Зато на его спине я увидел новую картинку: он держит меня за горло и душит (вот оно, неотвратимое будущее. — Г. П.). И я не стал дожидаться того, чтобы картинка окончательно прояснилась, сделалась еще более четкой и определенной. В лунном свете я помчался по дороге. Я не оглядывался. Я ни разу не оглянулся. Маленький городишко, темный и спящий, лежал где-то впереди. Я знал, что задолго до рассвета доберусь до города…»
28
Неужели будущее и впрямь ужасно?
Рей Брэдбери боялся не смерти, в конце концов с ней кончается всё.
Он боялся одряхления, размыва чувств, сил, тела, исчезновения всего.
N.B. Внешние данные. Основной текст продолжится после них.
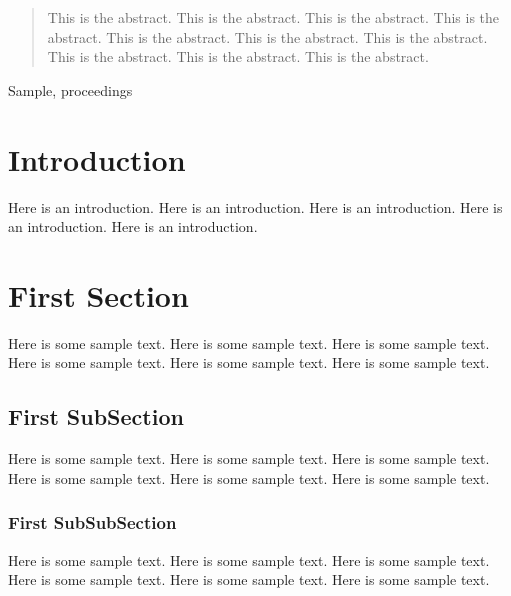 \documentclass{kapproc} %
\begin{document}


\author{First Author}

\author{Second Author}



\begin{abstract}
This is the abstract. This is the abstract.
This is the abstract. This is the abstract.
This is the abstract. This is the abstract.
This is the abstract. This is the abstract.
This is the abstract. This is the abstract.
\end{abstract}

\begin{keywords}
Sample, proceedings
\end{keywords}

\section*{Introduction}
Here is an introduction.
Here is an introduction.
Here is an introduction.
Here is an introduction.
Here is an introduction.

\section{First Section}
Here is some sample text.
Here is some sample text.
Here is some sample text.
Here is some sample text.
Here is some sample text.
Here is some sample text.

\subsection{First SubSection}
Here is some sample text.
Here is some sample text.
Here is some sample text.
Here is some sample text.
Here is some sample text.
Here is some sample text.

\subsubsection{First SubSubSection}
Here is some sample text.
Here is some sample text.
Here is some sample text.
Here is some sample text.
Here is some sample text.
Here is some sample text.
\end{document}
С каким-то суеверным постоянством он откладывал и хранил в объемистых картонных папках наброски ненаписанных рассказов, листки с замыслами, отдельные строки, даже просто названия к еще не придуманным рассказам. Для него это был никому не видимый канал связи с каким-то совсем иным будущим, некая возможность когда-нибудь вернуть переживаемый сегодня день. Брэдбери всеми силами пытался убедить издателя снять с титула своей будущей книги отталкивающий ярлык «научная фантастика», слишком уж прямо (для него) ассоциирующийся с поделками pulp-литературы. Никто ведь не лепит ярлык SF на книги Олдоса Хаксли или Джорджа Оруэлла…
(Кстати, очень неплохой советский писатель Лазарь Лагин, автор известных в свое время романов «Старик Хоттабыч», «Остров Разочарования», «Атавия Проксима», на дух не переносил никакой фантастики. Он считал свои романы сугубо реалистическими, ну в крайнем случае готов был назвать их «романами допущений», но, к огромному раздражению Лагина, ненавистный гриф «научная фантастика» появлялся практически на каждой его книге.)
29
Брэдбери всегда тянуло к интеллектуалам.
Но когда однажды ему позвонил сам Кристофер Айшервуд и спросил, может ли он с другом зайти в гости, Рей попросту растерялся. Ведь Айшервуд собирался познакомить его с известным философом Джеральдом Хардом (Gerald Heard). Преподаватель Оксфорда, популярный телевизионный комментатор, автор книг, посвященных эволюции человеческого сознания, — ну о чем с таким человеком может говорить выходец из провинциального Иллинойса?